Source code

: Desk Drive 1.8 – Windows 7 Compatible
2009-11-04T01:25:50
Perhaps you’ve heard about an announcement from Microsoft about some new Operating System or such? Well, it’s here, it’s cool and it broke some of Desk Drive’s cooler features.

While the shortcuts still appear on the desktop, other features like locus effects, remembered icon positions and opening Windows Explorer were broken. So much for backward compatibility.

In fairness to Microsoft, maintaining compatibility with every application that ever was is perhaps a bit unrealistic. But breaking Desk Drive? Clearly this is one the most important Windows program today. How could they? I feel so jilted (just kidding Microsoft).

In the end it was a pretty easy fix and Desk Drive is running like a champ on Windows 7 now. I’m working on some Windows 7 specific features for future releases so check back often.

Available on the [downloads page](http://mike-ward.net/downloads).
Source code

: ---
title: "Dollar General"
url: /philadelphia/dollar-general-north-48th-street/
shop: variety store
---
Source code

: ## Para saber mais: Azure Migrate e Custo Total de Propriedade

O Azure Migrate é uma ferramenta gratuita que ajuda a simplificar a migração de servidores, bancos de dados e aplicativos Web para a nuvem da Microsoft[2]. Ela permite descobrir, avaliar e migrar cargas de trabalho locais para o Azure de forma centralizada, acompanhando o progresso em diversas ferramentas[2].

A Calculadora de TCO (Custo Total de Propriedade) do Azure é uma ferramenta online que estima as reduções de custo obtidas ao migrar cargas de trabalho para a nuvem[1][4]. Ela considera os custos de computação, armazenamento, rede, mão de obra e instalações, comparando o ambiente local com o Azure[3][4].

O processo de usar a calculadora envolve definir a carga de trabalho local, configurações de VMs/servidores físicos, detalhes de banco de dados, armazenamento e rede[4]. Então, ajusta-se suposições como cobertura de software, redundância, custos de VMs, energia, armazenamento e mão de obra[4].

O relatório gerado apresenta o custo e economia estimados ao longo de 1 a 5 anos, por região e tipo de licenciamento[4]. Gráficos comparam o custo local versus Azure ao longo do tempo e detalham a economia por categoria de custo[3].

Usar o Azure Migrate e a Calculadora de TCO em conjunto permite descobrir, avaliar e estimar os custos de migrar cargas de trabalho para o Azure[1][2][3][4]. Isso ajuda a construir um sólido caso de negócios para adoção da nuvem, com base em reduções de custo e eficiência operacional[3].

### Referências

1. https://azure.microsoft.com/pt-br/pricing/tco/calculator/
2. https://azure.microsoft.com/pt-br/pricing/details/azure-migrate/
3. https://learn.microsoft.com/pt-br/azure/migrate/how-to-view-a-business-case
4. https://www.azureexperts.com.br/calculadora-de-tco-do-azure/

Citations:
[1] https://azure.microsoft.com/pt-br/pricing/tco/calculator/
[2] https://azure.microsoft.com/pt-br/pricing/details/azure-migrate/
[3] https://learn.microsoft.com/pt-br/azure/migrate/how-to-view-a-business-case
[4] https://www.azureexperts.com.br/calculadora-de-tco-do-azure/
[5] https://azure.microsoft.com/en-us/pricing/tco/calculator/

§ **TASK OBJECTIVE**
Return a word-for-word copy of the lines above from the one holding "In fairness to" through the one holding "A Calculadora de TCO (Custo", with both of them included and nothing besides.

§ **EXERCISE SOLUTION**
In fairness to Microsoft, maintaining compatibility with every application that ever was is perhaps a bit unrealistic. But breaking Desk Drive? Clearly this is one the most important Windows program today. How could they? I feel so jilted (just kidding Microsoft).

In the end it was a pretty easy fix and Desk Drive is running like a champ on Windows 7 now. I’m working on some Windows 7 specific features for future releases so check back often.

Available on the [downloads page](http://mike-ward.net/downloads).
Source code

: ---
title: "Dollar General"
url: /philadelphia/dollar-general-north-48th-street/
shop: variety store
---
Source code

: ## Para saber mais: Azure Migrate e Custo Total de Propriedade

O Azure Migrate é uma ferramenta gratuita que ajuda a simplificar a migração de servidores, bancos de dados e aplicativos Web para a nuvem da Microsoft[2]. Ela permite descobrir, avaliar e migrar cargas de trabalho locais para o Azure de forma centralizada, acompanhando o progresso em diversas ferramentas[2].

A Calculadora de TCO (Custo Total de Propriedade) do Azure é uma ferramenta online que estima as reduções de custo obtidas ao migrar cargas de trabalho para a nuvem[1][4]. Ela considera os custos de computação, armazenamento, rede, mão de obra e instalações, comparando o ambiente local com o Azure[3][4].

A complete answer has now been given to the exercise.